#### [Exercise directions]
Repeat the data. Keep each line identical.

#### [Saved data entries]
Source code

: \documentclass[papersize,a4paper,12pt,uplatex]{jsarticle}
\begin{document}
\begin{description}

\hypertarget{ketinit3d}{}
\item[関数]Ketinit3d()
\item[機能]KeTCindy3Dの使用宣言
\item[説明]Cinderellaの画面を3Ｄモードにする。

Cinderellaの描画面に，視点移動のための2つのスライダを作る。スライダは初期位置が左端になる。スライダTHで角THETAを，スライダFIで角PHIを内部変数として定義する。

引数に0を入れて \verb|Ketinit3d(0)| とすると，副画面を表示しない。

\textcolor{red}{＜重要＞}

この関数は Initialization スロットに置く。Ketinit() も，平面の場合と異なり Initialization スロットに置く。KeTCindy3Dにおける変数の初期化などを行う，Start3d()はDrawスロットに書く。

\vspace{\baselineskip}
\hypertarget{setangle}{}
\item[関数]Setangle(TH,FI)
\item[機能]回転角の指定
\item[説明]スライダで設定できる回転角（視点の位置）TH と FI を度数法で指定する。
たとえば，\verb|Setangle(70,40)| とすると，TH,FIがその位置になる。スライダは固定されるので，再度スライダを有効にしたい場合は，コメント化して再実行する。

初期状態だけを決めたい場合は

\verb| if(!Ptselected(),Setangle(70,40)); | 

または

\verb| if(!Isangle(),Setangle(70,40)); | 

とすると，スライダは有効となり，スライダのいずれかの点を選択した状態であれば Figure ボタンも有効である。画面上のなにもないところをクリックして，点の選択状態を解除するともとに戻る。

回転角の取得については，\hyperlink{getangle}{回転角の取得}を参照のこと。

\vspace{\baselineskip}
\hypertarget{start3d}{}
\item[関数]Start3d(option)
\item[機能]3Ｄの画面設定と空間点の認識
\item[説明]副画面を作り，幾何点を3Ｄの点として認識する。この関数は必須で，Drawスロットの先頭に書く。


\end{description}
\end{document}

#### [Exercise answer]
Source code

: \documentclass[papersize,a4paper,12pt,uplatex]{jsarticle}
\begin{document}
\begin{description}

\hypertarget{ketinit3d}{}
\item[関数]Ketinit3d()
\item[機能]KeTCindy3Dの使用宣言
\item[説明]Cinderellaの画面を3Ｄモードにする。

Cinderellaの描画面に，視点移動のための2つのスライダを作る。スライダは初期位置が左端になる。スライダTHで角THETAを，スライダFIで角PHIを内部変数として定義する。

引数に0を入れて \verb|Ketinit3d(0)| とすると，副画面を表示しない。

\textcolor{red}{＜重要＞}

この関数は Initialization スロットに置く。Ketinit() も，平面の場合と異なり Initialization スロットに置く。KeTCindy3Dにおける変数の初期化などを行う，Start3d()はDrawスロットに書く。

\vspace{\baselineskip}
\hypertarget{setangle}{}
\item[関数]Setangle(TH,FI)
\item[機能]回転角の指定
\item[説明]スライダで設定できる回転角（視点の位置）TH と FI を度数法で指定する。
たとえば，\verb|Setangle(70,40)| とすると，TH,FIがその位置になる。スライダは固定されるので，再度スライダを有効にしたい場合は，コメント化して再実行する。

初期状態だけを決めたい場合は

\verb| if(!Ptselected(),Setangle(70,40)); | 

または

\verb| if(!Isangle(),Setangle(70,40)); | 

とすると，スライダは有効となり，スライダのいずれかの点を選択した状態であれば Figure ボタンも有効である。画面上のなにもないところをクリックして，点の選択状態を解除するともとに戻る。

回転角の取得については，\hyperlink{getangle}{回転角の取得}を参照のこと。

\vspace{\baselineskip}
\hypertarget{start3d}{}
\item[関数]Start3d(option)
\item[機能]3Ｄの画面設定と空間点の認識
\item[説明]副画面を作り，幾何点を3Ｄの点として認識する。この関数は必須で，Drawスロットの先頭に書く。


\end{description}
\end{document}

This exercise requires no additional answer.